Sunday, September 27, 2009

Europe, part VI

17 September 2009
Krakow, 4.45pm

Today we spent the day at Auschwitz. I don’t even know how to describe it. There is nothing I want less than to be all sentimental and talk about an icy feeling clutching at me as I entered—because there wasn’t—but neither can I pretend that it wasn’t profoundly moving.

We took a bus filled with lots of other people from central Krakow, a drive of about one hour and fifteen minutes. As we drove, we would have looked out on pretty peaceful scenery, except that our eyes were glued to a screen, watching a documentary of footage filmed by a cameraman among the Soviet liberators of the camp. It was pretty shocking stuff but there were two low points for me – 1) footage of Soviet pathologists performing an autopsy on a limp, dead baby found in the camp, emaciated and tiny; 2) footage of child prisoners, aged maybe five or six, in a group, raising their arms to show the numbers branded on them (they probably did not know their own names), looking for all the world like a primary school class, except that they were skeletal and branded. Result: a sense of grimness before we even reached the place.

However, entering the camp itself, it was hard to picture these things. It could have been a normal, almost pretty, apartment complex, if you ignored the barbed wire and watch towers, or if you didn’t enter the buildings. We followed a guide around—in the buildings now is housed a museum, and we saw photos, documentary evidence, material evidence (piles and piles of human hair, shoes, glasses, etc.)… We saw a recreation of the wall where prisoners who had committed some ‘crime’ were shot, now stacked with flowers and candles, and the punishment cell where Father Kolbe, a Polish priest who sacrificed his life for another prisoner, was sent to die by starvation with another nine prisoners. We saw ‘standing cells’, about one square metre, into which four prisoners were crammed overnight, with only a small ground-level door as an opening to crawl through—after a night in these, the prisoners were still expected to work all day. We saw a whole hallway of photos of shaved-headed prisoners, with their names, their numbers, their date of arrival and date of death; of all the ones I read, only one had no date of death, and almost all the rest died within two or three months, at the most. A few here and there had traces of a half-smile as they had their photo taken, the vestige of their personality, stolen by the Nazis; they died no later than anyone else. We saw the place where Rudolf Höss, the camp commandant, was hung after the war, about two hundred metres from the house he had lived in with his wife and children and had a happy life, right next door to utter misery. We walked through a gas chamber and crematorium in which thousands and thousands of people died a slow, painful death.

Lord, have mercy on us.

I felt pretty grim all the way round (an understatement) and did not feel at all like talking, but actually came extremely close to crying at one point, in the little square where the prisoners were shot – I don’t know why it was there, but there it was.

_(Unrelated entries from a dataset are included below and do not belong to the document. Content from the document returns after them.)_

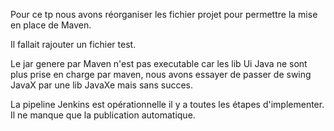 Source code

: Pour ce tp nous avons réorganiser les fichier projet pour permettre la mise en place de Maven.

Il fallait rajouter un fichier test.

Le jar genere par Maven n'est pas executable car les lib Ui Java ne sont plus prise en charge par maven, nous avons essayer de passer de swing JavaX par une lib JavaXe mais sans succes.

La pipeline Jenkins est opérationnelle il y a toutes les étapes d'implementer. Il ne manque que la publication automatique.
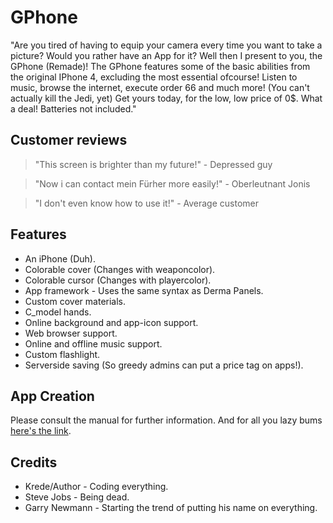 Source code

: # GPhone
"Are you tired of having to equip your camera every time you want to take a picture?
Would you rather have an App for it?
Well then I present to you, the GPhone (Remade)!
The GPhone features some of the basic abilities from the original IPhone 4, excluding the most essential ofcourse!
Listen to music, browse the internet, execute order 66 and much more! (You can't actually kill the Jedi, yet)
Get yours today, for the low, low price of 0$. What a deal!
Batteries not included."

## Customer reviews
>"This screen is brighter than my future!" - Depressed guy

>"Now i can contact mein Fürher more easily!" - Oberleutnant Jonis

>"I don't even know how to use it!" - Average customer



## Features
* An iPhone (Duh).
* Colorable cover (Changes with weaponcolor).
* Colorable cursor (Changes with playercolor).
* App framework - Uses the same syntax as Derma Panels.
* Custom cover materials.
* C_model hands.
* Online background and app-icon support.
* Web browser support.
* Online and offline music support.
* Custom flashlight.
* Serverside saving (So greedy admins can put a price tag on apps!).



## App Creation
Please consult the manual for further information.
And for all you lazy bums [here's the link](https://github.com/KredeGC/GPhone/wiki).



## Credits
* Krede/Author - Coding everything.
* Steve Jobs - Being dead.
* Garry Newmann - Starting the trend of putting his name on everything.
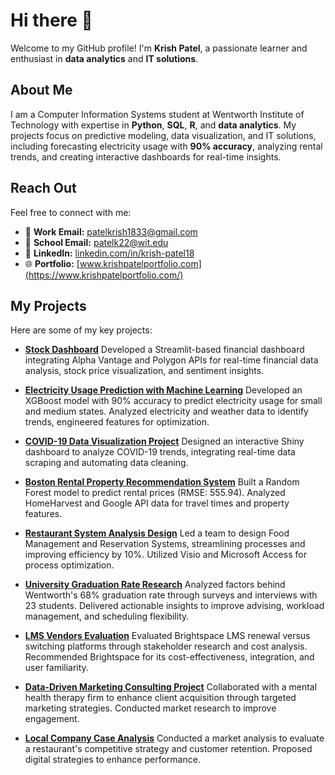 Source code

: # Hi there 👋
Welcome to my GitHub profile! I'm **Krish Patel**, a passionate learner and enthusiast in **data analytics** and **IT solutions**.

## About Me
I am a Computer Information Systems student at Wentworth Institute of Technology with expertise in **Python**, **SQL**, **R**, and **data analytics**. My projects focus on predictive modeling, data visualization, and IT solutions, including forecasting electricity usage with **90% accuracy**, analyzing rental trends, and creating interactive dashboards for real-time insights.

## Reach Out
Feel free to connect with me:

- 📧 **Work Email:** [patelkrish1833@gmail.com](mailto:patelkrish1833@gmail.com)  
- 📧 **School Email:** [patelk22@wit.edu](mailto:patelk22@wit.edu)  
- 💼 **LinkedIn:** [linkedin.com/in/krish-patel18](https://www.linkedin.com/in/krish-patel18/)  
- 🌐 **Portfolio:** [www.krishpatelportfolio.com](https://www.krishpatelportfolio.com/)  

## My Projects
Here are some of my key projects:

- **[Stock Dashboard](https://github.com/patelk1833/stock-dashboard)**
   Developed a Streamlit-based financial dashboard integrating Alpha Vantage and Polygon APIs for real-time financial data analysis, stock price visualization, and sentiment insights.
- **[Electricity Usage Prediction with Machine Learning](https://github.com/patelk1833/Electricity-Usage-Prediction-with-Machine-Learning-Using-Python-)**
  Developed an XGBoost model with 90% accuracy to predict electricity usage for small and medium states. Analyzed electricity and weather data to identify trends, engineered features for optimization.

- **[COVID-19 Data Visualization Project](https://github.com/patelk1833/COVID-19-Data-Visualization-Project)**
  Designed an interactive Shiny dashboard to analyze COVID-19 trends, integrating real-time data scraping and automating data cleaning.

- **[Boston Rental Property Recommendation System](https://github.com/patelk1833/Boston-Rental-Property-Recommendation-System)**
  Built a Random Forest model to predict rental prices (RMSE: 555.94). Analyzed HomeHarvest and Google API data for travel times and property features.

- **[Restaurant System Analysis Design](https://github.com/patelk1833/Restaurant-System-Analysis-Design)**
  Led a team to design Food Management and Reservation Systems, streamlining processes and improving efficiency by 10%. Utilized Visio and Microsoft Access for process optimization.

- **[University Graduation Rate Research](https://github.com/patelk1833/University-Graduation-Rate-Research)**
  Analyzed factors behind Wentworth's 68% graduation rate through surveys and interviews with 23 students. Delivered actionable insights to improve advising, workload management, and scheduling flexibility.

- **[LMS Vendors Evaluation](https://github.com/patelk1833/LMS-Vendors-Evaluation)**
  Evaluated Brightspace LMS renewal versus switching platforms through stakeholder research and cost analysis. Recommended Brightspace for its cost-effectiveness, integration, and user familiarity.

- **[Data-Driven Marketing Consulting Project](https://github.com/patelk1833/Data-Driven-Marketing-Consulting-Project)**
  Collaborated with a mental health therapy firm to enhance client acquisition through targeted marketing strategies. Conducted market research to improve engagement.

- **[Local Company Case Analysis](https://github.com/patelk1833/Local-Company-Case-Analysis)**
  Conducted a market analysis to evaluate a restaurant's competitive strategy and customer retention. Proposed digital strategies to enhance performance.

After a short break in which we ate lunch and felt bad about it, we got on the bus for the short ride to Birkenau, otherwise known as Auschwitz II. This seemed much more how one would imagine a concentration camp—a big empty field with long wooden huts on either side, train tracks down the middle, the remains of crematoria the Nazis tried to destroy before they fled—except that the grass was a brilliant, Irish green.

We only had about half an hour here and saw the latrine hut, which prisoners were allowed to use twice a day—about 2000 people had to make it through in half an hour, or an hour if they were lucky. No need to do the maths to understand how impossible that would be. We also saw a hut with the sleeping bunks—even in its clean condition it was horrible but to imagine how it must have been with 700 or 800 people, in either summer or winter…

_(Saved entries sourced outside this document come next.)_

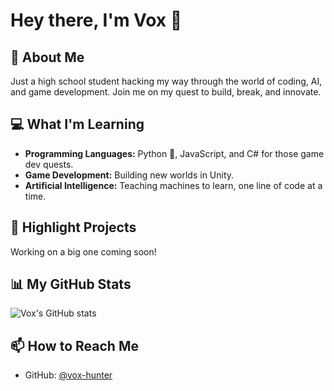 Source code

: # Hey there, I'm Vox 👋

## 🚀 About Me
Just a high school student hacking my way through the world of coding, AI, and game development. Join me on my quest to build, break, and innovate.

## 💻 What I'm Learning
- **Programming Languages:** Python 🐍, JavaScript, and C# for those game dev quests.
- **Game Development:** Building new worlds in Unity.
- **Artificial Intelligence:** Teaching machines to learn, one line of code at a time.

## 🌟 Highlight Projects
 Working on a big one coming soon!

## 📊 My GitHub Stats
![Vox's GitHub stats](https://github-readme-stats.vercel.app/api?username=vox-hunter&show_icons=true&theme=radical)

## 📫 How to Reach Me
- GitHub: [@vox-hunter](https://github.com/vox-hunter)

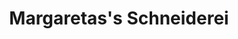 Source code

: ---
title: "Margaretas's Schneiderei"
url: /stuttgart/margaretass-schneiderei/
shop: Schneiderei
--- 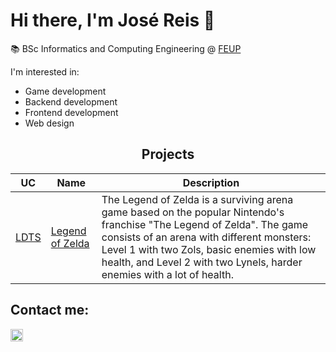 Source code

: # Hi there, I'm José Reis 👋

📚 BSc Informatics and Computing Engineering @ [FEUP](https://sigarra.up.pt/feup/pt/web_page.inicial)

I'm interested in:
- Game development
- Backend development
- Frontend development
- Web design 

<h2 style="text-align:center;">Projects</h2>

<p align = "center">

| **UC** | **Name** | **Description** |
|---|---|----|
| [LDTS](https://sigarra.up.pt/feup/pt/ucurr_geral.ficha_uc_view?pv_ocorrencia_id=541879) | [Legend of Zelda](https://github.com/FEUP-LDTS-2024/project-t07g09) | The Legend of Zelda is a surviving arena game based on the popular Nintendo's franchise "The Legend of Zelda". The game consists of an arena with different monsters: Level 1 with two Zols, basic enemies with low health, and Level 2 with two Lynels, harder enemies with a lot of health.|

</p>

<h2> Contact me: </h2>
<a href="https://www.linkedin.com/in/jos%C3%A9-reis-9b83aa2b3/">
  <img width=20 title="Linkedin" src="https://upload.wikimedia.org/wikipedia/commons/c/ca/LinkedIn_logo_initials.png"/>
</a>

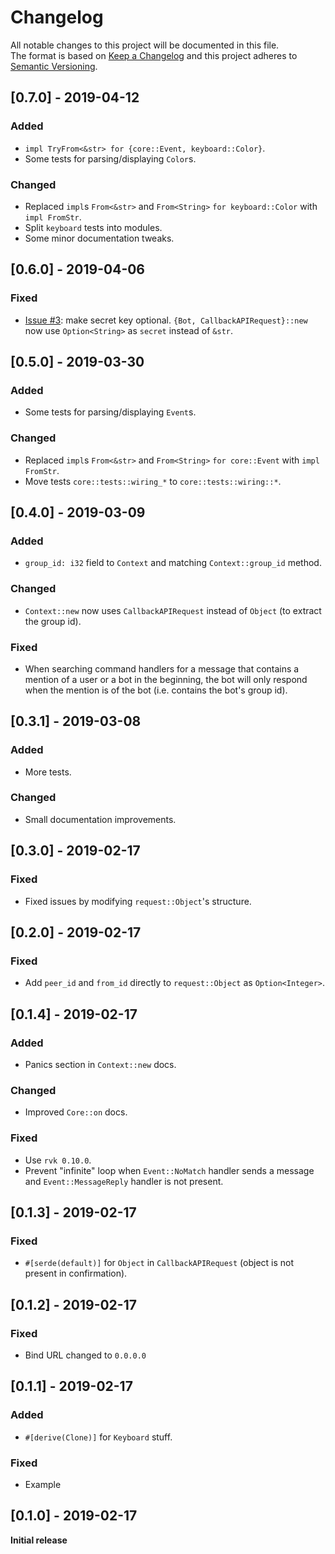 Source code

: # Changelog
All notable changes to this project will be documented in this file.    
The format is based on [Keep a Changelog](http://keepachangelog.com/en/1.0.0/)
and this project adheres to [Semantic Versioning](http://semver.org/spec/v2.0.0.html).

## [0.7.0] - 2019-04-12
### Added
- `impl TryFrom<&str> for {core::Event, keyboard::Color}`.
- Some tests for parsing/displaying `Color`s.
### Changed
- Replaced `impl`s `From<&str>` and `From<String>` `for keyboard::Color` with `impl FromStr`.
- Split `keyboard` tests into modules.
- Some minor documentation tweaks.

## [0.6.0] - 2019-04-06
### Fixed
- [Issue #3](https://github.com/u32i64/vk-bot/issues/3): make secret key optional. `{Bot, CallbackAPIRequest}::new` now use `Option<String>` as `secret` instead of `&str`.

## [0.5.0] - 2019-03-30
### Added
- Some tests for parsing/displaying `Event`s.
### Changed
- Replaced `impl`s `From<&str>` and `From<String>` `for core::Event` with `impl FromStr`.
- Move tests `core::tests::wiring_*` to `core::tests::wiring::*`.

## [0.4.0] - 2019-03-09
### Added
- `group_id: i32` field to `Context` and matching `Context::group_id` method.
### Changed
- `Context::new` now uses `CallbackAPIRequest` instead of `Object` (to extract the group id).
### Fixed
- When searching command handlers for a message that contains a mention of a user or a bot in the beginning, the bot will only respond when the mention is of the bot (i.e. contains the bot's group id).


## [0.3.1] - 2019-03-08
### Added
- More tests.
### Changed
- Small documentation improvements.

## [0.3.0] - 2019-02-17
### Fixed
- Fixed issues by modifying `request::Object`'s structure.

## [0.2.0] - 2019-02-17
### Fixed
- Add `peer_id` and `from_id` directly to `request::Object` as `Option<Integer>`.

## [0.1.4] - 2019-02-17
### Added
- Panics section in `Context::new` docs.
### Changed
- Improved `Core::on` docs.
### Fixed
- Use `rvk 0.10.0`.
- Prevent "infinite" loop when `Event::NoMatch` handler sends a message and `Event::MessageReply` handler is not present.

## [0.1.3] - 2019-02-17
### Fixed
- `#[serde(default)]` for `Object` in `CallbackAPIRequest` (object is not present in confirmation).

## [0.1.2] - 2019-02-17
### Fixed
- Bind URL changed to `0.0.0.0`

## [0.1.1] - 2019-02-17
### Added
- `#[derive(Clone)]` for `Keyboard` stuff.
### Fixed
- Example

## [0.1.0] - 2019-02-17
**Initial release**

I bought a book: “The Holocaust: Voices of Scholars”—academics such as Kershaw or Wiesel or Bartov discussing the difficult questions of the Holocaust. It looks very interesting, but the blurb on the back is a bit pretentious and was obviously written by an academic:

“The duty to raise questions about the Holocaust rests especially upon intellectuals, since from them we await answers to critical, difficult questions of values…” Really? Do we?

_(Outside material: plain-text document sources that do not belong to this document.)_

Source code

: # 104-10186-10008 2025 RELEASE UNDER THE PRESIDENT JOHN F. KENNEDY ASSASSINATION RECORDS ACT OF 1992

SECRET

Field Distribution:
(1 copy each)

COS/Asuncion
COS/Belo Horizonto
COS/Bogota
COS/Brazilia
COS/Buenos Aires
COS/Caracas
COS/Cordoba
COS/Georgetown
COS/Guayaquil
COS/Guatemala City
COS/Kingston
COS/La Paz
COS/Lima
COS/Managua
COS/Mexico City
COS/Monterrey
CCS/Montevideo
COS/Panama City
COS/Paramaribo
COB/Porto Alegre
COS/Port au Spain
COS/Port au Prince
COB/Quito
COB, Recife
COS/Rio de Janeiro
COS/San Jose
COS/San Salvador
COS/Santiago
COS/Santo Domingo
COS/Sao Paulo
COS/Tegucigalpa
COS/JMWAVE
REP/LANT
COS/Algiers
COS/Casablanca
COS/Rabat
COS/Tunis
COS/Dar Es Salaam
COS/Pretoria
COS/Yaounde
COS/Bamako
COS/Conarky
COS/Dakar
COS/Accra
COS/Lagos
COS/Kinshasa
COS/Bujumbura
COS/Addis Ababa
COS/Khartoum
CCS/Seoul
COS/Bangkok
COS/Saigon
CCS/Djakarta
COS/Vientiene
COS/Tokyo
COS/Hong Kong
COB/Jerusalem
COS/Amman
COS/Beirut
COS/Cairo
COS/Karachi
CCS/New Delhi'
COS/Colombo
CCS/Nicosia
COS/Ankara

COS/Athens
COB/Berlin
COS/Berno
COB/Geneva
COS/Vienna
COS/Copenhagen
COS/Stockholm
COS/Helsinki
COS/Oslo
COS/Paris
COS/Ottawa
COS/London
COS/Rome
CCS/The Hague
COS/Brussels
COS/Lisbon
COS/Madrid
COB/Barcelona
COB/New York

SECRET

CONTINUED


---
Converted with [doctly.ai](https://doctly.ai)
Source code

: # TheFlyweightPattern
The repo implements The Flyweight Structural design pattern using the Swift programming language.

And now we’re back at the hostel. My last night in Krakow, my last night in continental Europe, and the last time I see Katie for almost a year.

1 comment:

heidikins said...

I don't know how to comment on this post, but I feel like I should.

...

In Washington DC there is a Holocaust Museum that was perhaps the most moving several hours of my life. That is the only comparison I have to this afternoon of yours and I still feel it falls terribly short.

"Despite everything, I still believe in the good in people."